TASK DATA:
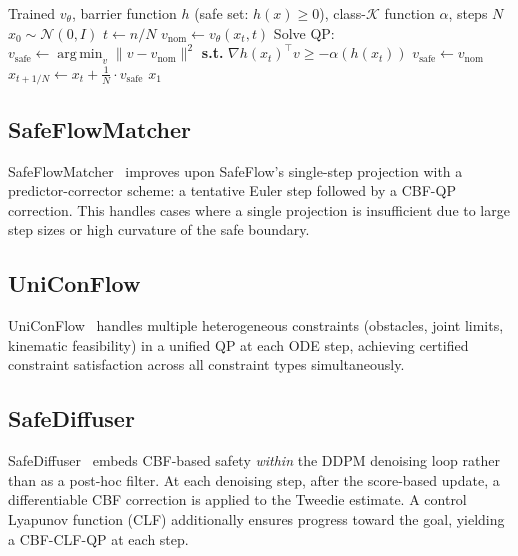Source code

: \documentclass[11pt,letterpaper]{article}
\theoremstyle{plain}
\theoremstyle{definition}
\theoremstyle{remark}
\newcommand{\calN}{\mathcal{N}}
\newcommand{\grad}{\nabla}
\newcommand{\norm}[1]{\lVert #1\rVert}
\DeclareMathOperator*{\argmin}{arg\,min}
\begin{document}
\begin{algorithm}[ht]
\caption{SafeFlow: CBF-Filtered Flow Matching Sampling}\label{alg:safeflow}
\begin{algorithmic}[1]
\Require Trained $v_\theta$, barrier function $h$ (safe set: $h(x)\ge 0$),
  class-$\mathcal{K}$ function $\alpha$, steps $N$
\State $x_0\sim\calN(0,I)$
  \State $t\gets n/N$
  \State $v_\mathrm{nom}\gets v_\theta(x_t,t)$ 
  \If{$\grad h(x_t)^\top v_\mathrm{nom}<-\alpha(h(x_t))$} 
    \State Solve QP: $v_\mathrm{safe}\gets\argmin_{v}\norm{v-v_\mathrm{nom}}^2$
      \textbf{ s.t.} $\grad h(x_t)^\top v\ge-\alpha(h(x_t))$
  \Else
    \State $v_\mathrm{safe}\gets v_\mathrm{nom}$ 
  \EndIf
  \State $x_{t+1/N}\gets x_t+\frac{1}{N}\cdot v_\mathrm{safe}$
\EndFor
\State \Return $x_1$ 
\end{algorithmic}
\end{algorithm}

\subsection{SafeFlowMatcher}

SafeFlowMatcher~\citep{yang2025safeflowmatcher} improves upon
SafeFlow's single-step projection with a predictor-corrector scheme: a
tentative Euler step followed by a CBF-QP correction.  This handles
cases where a single projection is insufficient due to large step sizes
or high curvature of the safe boundary.

\subsection{UniConFlow}

UniConFlow~\citep{yang2025uniconflow} handles multiple heterogeneous
constraints (obstacles, joint limits, kinematic feasibility) in a
unified QP at each ODE step, achieving certified constraint
satisfaction across all constraint types simultaneously.

\subsection{SafeDiffuser}

SafeDiffuser~\citep{xiao2025safediffuser} embeds CBF-based safety
\emph{within} the DDPM denoising loop rather than as a post-hoc filter.
At each denoising step, after the score-based update, a differentiable
CBF correction is applied to the Tweedie estimate.  A control Lyapunov
function (CLF) additionally ensures progress toward the goal, yielding
a CBF-CLF-QP at each step.
\end{document}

INSTRUCTIONS TO FOLLOW:
Using the material above, print word for word the lines from the one holding "a post-hoc filter." through the last line.

OUTPUT OF THE TASK:
\emph{within} the DDPM denoising loop rather than as a post-hoc filter.
At each denoising step, after the score-based update, a differentiable
CBF correction is applied to the Tweedie estimate.  A control Lyapunov
function (CLF) additionally ensures progress toward the goal, yielding
a CBF-CLF-QP at each step.
\end{document}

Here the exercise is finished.